● PROVIDED DATA
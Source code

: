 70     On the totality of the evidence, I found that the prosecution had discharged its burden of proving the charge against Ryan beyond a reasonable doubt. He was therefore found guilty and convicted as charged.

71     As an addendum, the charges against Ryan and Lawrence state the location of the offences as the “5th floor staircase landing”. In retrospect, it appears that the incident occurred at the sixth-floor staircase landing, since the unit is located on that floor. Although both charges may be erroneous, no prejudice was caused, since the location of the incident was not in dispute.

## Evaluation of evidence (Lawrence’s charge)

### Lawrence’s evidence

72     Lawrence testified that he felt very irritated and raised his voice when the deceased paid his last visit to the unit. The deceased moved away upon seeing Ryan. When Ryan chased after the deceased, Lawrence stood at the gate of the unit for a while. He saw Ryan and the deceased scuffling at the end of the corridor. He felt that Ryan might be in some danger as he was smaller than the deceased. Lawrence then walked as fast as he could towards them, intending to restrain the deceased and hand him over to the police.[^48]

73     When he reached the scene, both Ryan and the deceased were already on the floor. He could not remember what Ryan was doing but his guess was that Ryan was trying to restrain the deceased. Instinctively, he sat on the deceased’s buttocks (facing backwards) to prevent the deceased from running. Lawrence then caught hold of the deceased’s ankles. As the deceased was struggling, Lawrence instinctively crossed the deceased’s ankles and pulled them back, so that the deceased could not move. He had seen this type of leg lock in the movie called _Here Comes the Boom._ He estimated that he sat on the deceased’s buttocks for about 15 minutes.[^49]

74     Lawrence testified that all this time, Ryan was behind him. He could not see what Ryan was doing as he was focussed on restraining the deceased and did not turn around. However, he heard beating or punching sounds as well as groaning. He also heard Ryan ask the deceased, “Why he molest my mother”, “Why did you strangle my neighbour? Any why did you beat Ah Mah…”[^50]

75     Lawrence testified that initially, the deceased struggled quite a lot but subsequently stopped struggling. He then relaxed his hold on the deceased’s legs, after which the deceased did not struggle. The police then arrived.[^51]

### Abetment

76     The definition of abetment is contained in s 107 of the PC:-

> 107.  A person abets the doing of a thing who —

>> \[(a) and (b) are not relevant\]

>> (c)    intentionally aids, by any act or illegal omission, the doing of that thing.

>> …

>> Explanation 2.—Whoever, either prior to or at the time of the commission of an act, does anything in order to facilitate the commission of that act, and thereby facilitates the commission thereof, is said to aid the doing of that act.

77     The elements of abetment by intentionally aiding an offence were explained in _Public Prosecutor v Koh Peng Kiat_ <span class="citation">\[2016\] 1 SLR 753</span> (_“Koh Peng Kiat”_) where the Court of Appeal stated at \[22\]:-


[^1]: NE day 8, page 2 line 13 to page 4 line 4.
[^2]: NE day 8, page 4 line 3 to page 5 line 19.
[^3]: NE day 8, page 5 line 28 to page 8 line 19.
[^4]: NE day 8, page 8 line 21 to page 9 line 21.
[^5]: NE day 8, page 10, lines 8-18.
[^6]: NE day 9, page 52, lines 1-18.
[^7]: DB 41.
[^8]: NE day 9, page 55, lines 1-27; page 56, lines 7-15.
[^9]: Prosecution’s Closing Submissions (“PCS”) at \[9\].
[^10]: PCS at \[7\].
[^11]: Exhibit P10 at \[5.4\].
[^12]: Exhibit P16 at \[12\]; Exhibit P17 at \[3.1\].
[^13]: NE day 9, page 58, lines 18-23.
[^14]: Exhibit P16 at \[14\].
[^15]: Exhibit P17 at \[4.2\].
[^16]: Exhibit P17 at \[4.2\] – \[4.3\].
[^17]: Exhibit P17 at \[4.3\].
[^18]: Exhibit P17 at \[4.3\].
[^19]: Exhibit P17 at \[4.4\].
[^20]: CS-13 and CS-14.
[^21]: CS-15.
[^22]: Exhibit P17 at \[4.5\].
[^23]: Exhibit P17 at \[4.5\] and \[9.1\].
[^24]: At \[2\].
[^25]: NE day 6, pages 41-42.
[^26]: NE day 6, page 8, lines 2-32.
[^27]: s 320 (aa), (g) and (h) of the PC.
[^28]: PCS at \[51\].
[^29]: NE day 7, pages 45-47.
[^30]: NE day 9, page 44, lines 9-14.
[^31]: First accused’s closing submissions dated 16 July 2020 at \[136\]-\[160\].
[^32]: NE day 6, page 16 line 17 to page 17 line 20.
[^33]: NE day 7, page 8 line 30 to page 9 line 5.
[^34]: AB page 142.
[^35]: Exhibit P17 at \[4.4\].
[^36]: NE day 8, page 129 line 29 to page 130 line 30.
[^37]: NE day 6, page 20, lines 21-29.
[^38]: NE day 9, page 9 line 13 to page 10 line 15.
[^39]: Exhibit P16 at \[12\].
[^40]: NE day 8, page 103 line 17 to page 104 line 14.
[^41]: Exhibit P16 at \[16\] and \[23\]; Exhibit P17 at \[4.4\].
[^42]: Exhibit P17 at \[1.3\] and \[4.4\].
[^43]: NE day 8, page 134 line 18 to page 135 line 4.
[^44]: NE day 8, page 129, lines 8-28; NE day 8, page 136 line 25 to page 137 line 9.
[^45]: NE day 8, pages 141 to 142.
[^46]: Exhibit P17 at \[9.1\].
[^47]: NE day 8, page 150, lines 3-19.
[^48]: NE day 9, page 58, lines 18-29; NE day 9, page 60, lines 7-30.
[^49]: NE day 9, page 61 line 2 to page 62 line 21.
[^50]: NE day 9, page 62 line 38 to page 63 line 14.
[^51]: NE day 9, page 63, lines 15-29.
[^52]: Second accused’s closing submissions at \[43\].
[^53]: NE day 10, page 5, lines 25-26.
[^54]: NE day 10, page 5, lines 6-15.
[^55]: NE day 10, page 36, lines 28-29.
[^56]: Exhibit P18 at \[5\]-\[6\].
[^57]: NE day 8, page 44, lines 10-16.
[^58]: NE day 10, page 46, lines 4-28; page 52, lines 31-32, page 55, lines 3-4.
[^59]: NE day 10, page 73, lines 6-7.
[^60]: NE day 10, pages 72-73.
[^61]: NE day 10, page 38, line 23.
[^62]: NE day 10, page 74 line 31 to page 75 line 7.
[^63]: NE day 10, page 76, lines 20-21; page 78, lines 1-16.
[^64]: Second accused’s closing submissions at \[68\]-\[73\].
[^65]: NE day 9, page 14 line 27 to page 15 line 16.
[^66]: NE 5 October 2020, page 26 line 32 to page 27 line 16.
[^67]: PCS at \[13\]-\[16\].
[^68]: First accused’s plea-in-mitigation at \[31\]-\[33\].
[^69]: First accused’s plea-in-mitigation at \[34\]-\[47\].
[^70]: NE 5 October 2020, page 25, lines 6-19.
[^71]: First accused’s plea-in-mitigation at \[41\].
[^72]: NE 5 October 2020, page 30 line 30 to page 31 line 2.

● ASSIGNMENT
Output exactly the span of lines beginning at the first line of the records and ending at the line that holds "convicted as charged.", inclusive, with no other text.

● ANSWER BELOW
Source code

: 70     On the totality of the evidence, I found that the prosecution had discharged its burden of proving the charge against Ryan beyond a reasonable doubt. He was therefore found guilty and convicted as charged.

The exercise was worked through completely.